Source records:

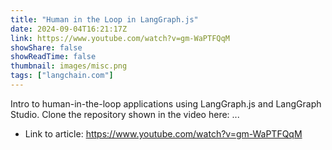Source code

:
 ```yaml
---
title: "Human in the Loop in LangGraph.js"
date: 2024-09-04T16:21:17Z
link: https://www.youtube.com/watch?v=gm-WaPTFQqM
showShare: false
showReadTime: false
thumbnail: images/misc.png
tags: ["langchain.com"]
---
```

Intro to human-in-the-loop applications using LangGraph.js and LangGraph Studio. Clone the repository shown in the video here: ...

- Link to article: https://www.youtube.com/watch?v=gm-WaPTFQqM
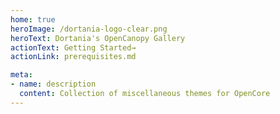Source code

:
 ```yaml
---
home: true
heroImage: /dortania-logo-clear.png
heroText: Dortania's OpenCanopy Gallery
actionText: Getting Started→
actionLink: prerequisites.md

meta:
- name: description
  content: Collection of miscellaneous themes for OpenCore 
---
```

= Assignment =
Lines above with the string "false" need to be found and copied.

= Exercise output =
showShare: false
showReadTime: false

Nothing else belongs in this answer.